Check out our interactive demonstration comparing forecasting models for renewable energy production. These visuals are created simply by calling the plot method on our BeliefsDataFrame, using the visualisation library Altair.
The example BeliefsDataFrame in our examples module demonstrates the basic timely-beliefs data model:
>>> import timely_beliefs
>>> df = timely_beliefs.examples.example_df
>>> df.head(8)
event_value
event_start belief_time source cumulative_probability
2000-01-03 09:00:00+00:00 2000-01-01 00:00:00+00:00 Source A 0.1587 90
0.5000 100
0.8413 110
Source B 0.5000 0
1.0000 100
2000-01-01 01:00:00+00:00 Source A 0.1587 99
0.5000 100
0.8413 101
The first 8 entries of this BeliefsDataFrame show beliefs about a single event. Beliefs were formed by two distinct sources (1 and 2), with the first updating its beliefs at a later time. Source A first thought the value of this event would be 100 ± 10 (the probabilities suggest a normal distribution), and then increased its accuracy by lowering the standard deviation to 1. Source B thought the value would be equally likely to be 0 or 100.
- Read more about how the DataFrame is keeping track of time.
- Discover convenient slicing methods, e.g. to show a rolling horizon forecast.
- Serve your data fast by resampling, while taking into account auto-correlation.
- Track where your data comes from, by following its lineage.
Numerical data quantifies something, it is a value assigned to an event;
a physical event, such as a temperature reading, power flow or water flow,
or an economical event, such as daily goods sold or a price agreement about a future delivery.
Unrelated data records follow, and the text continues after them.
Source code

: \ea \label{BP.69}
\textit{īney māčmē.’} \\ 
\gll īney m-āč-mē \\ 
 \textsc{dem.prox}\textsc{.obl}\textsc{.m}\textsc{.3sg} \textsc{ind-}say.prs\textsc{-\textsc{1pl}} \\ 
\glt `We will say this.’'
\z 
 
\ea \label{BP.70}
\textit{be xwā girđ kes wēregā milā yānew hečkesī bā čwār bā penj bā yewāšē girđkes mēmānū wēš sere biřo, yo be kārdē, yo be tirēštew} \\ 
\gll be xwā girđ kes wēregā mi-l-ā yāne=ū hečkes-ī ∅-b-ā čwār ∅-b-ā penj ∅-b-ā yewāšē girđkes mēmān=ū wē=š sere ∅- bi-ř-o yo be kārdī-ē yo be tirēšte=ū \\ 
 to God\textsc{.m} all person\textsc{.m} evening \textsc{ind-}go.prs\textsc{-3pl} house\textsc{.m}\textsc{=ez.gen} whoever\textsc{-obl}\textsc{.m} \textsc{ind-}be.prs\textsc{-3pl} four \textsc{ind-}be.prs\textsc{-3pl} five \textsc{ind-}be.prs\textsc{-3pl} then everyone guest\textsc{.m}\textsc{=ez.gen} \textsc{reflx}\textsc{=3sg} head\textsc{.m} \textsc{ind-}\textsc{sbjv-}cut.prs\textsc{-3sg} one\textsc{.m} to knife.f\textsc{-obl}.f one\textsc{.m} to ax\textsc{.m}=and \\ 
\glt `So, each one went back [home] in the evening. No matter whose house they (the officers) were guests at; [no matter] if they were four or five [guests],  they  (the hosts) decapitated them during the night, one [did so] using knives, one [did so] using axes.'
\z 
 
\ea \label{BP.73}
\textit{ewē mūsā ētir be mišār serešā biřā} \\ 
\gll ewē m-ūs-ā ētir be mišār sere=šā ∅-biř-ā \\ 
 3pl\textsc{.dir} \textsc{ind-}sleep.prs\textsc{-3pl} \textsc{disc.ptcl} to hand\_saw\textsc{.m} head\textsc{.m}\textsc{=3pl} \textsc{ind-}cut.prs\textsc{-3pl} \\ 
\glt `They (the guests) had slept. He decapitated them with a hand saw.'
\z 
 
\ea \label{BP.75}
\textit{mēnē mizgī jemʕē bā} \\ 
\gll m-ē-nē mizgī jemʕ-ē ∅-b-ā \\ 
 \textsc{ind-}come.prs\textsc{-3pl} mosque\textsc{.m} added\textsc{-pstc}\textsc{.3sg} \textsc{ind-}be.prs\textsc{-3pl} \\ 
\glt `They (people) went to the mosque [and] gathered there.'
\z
An event typically takes some time, so it has an event_start
and an event_end
time.
To observe an event, we need a sensor. We say that a sensor has a certain event_resolution
:
event_resolution = event_end - event_start
We define the resolution to be a fixed property of the sensor. For example:
- An anemometer (wind speed meter) determines the number of revolutions within some period of time.
- A futures contract determines the price of a future delivery within some period of time.
Assigning a value to an event implies a belief.
We say that a belief can be formed some time before or after an event, and call this time belief_time
.
A weather forecast is a good example, where:
belief_time < event_end
For physical events, the time at which we can say the event could be known (which we call knowledge_time
) is at the event_end
.
knowledge_time = event_end
The forecast horizon, or belief_horizon
, says how long before (the event could be known) the belief was formed:
belief_horizon = knowledge_time - belief_time
For example, a forecast of solar irradiation on June 10th 2017 with a horizon of 27 hours means a belief time of 9 PM on June 9th 2017. That is:
event_start = datetime(2017, 6, 10, hour=0)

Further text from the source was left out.